The problem => Please tally the lines below that contain the string "flow" and reply with that figure only.

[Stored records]
===

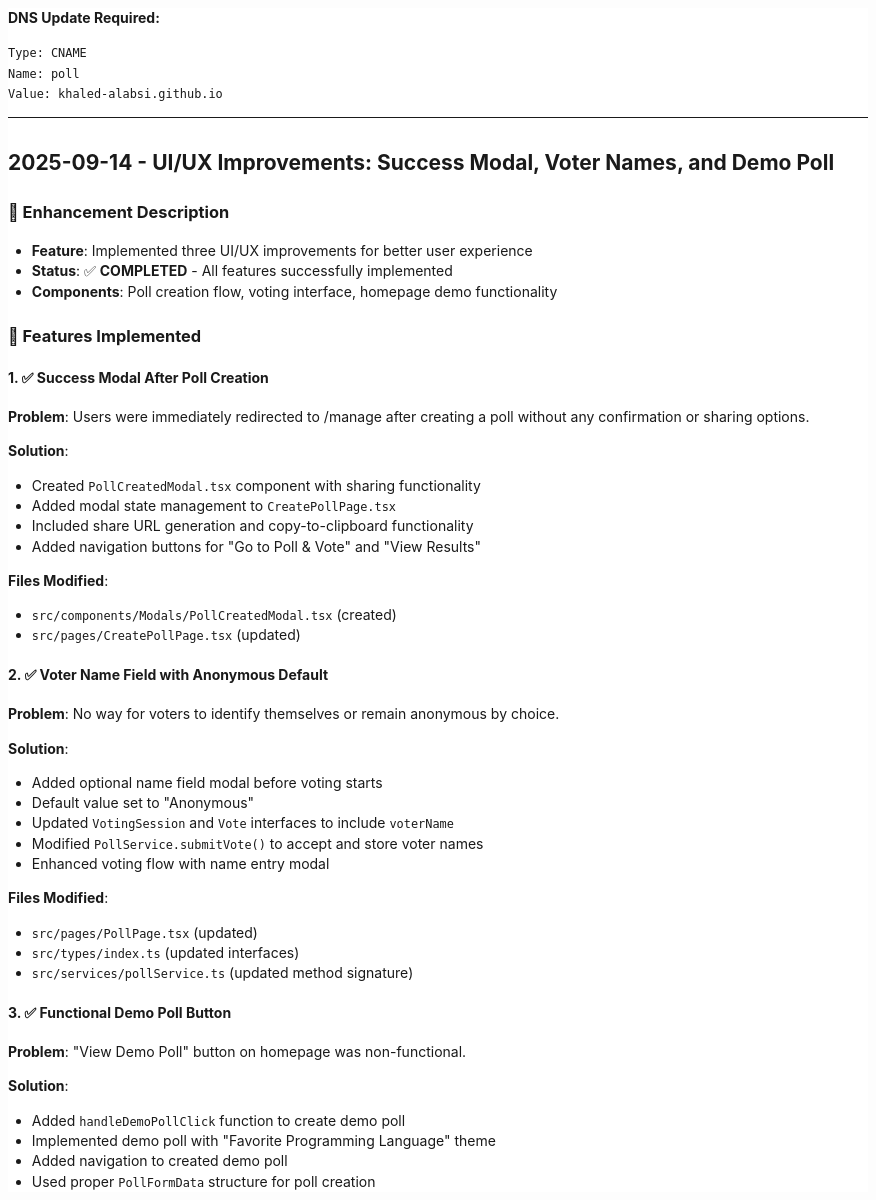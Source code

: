 **DNS Update Required:**
```
Type: CNAME
Name: poll
Value: khaled-alabsi.github.io
```

---

## 2025-09-14 - UI/UX Improvements: Success Modal, Voter Names, and Demo Poll

### 🚀 Enhancement Description

- **Feature**: Implemented three UI/UX improvements for better user experience
- **Status**: ✅ **COMPLETED** - All features successfully implemented
- **Components**: Poll creation flow, voting interface, homepage demo functionality

### 💼 Features Implemented

#### 1. ✅ Success Modal After Poll Creation
**Problem**: Users were immediately redirected to /manage after creating a poll without any confirmation or sharing options.

**Solution**: 
- Created `PollCreatedModal.tsx` component with sharing functionality
- Added modal state management to `CreatePollPage.tsx`
- Included share URL generation and copy-to-clipboard functionality
- Added navigation buttons for "Go to Poll & Vote" and "View Results"

**Files Modified**:
- `src/components/Modals/PollCreatedModal.tsx` (created)
- `src/pages/CreatePollPage.tsx` (updated)

#### 2. ✅ Voter Name Field with Anonymous Default
**Problem**: No way for voters to identify themselves or remain anonymous by choice.

**Solution**:
- Added optional name field modal before voting starts
- Default value set to "Anonymous" 
- Updated `VotingSession` and `Vote` interfaces to include `voterName`
- Modified `PollService.submitVote()` to accept and store voter names
- Enhanced voting flow with name entry modal

**Files Modified**:
- `src/pages/PollPage.tsx` (updated)
- `src/types/index.ts` (updated interfaces)
- `src/services/pollService.ts` (updated method signature)

#### 3. ✅ Functional Demo Poll Button
**Problem**: "View Demo Poll" button on homepage was non-functional.

**Solution**:
- Added `handleDemoPollClick` function to create demo poll
- Implemented demo poll with "Favorite Programming Language" theme
- Added navigation to created demo poll
- Used proper `PollFormData` structure for poll creation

===

Final answer => 2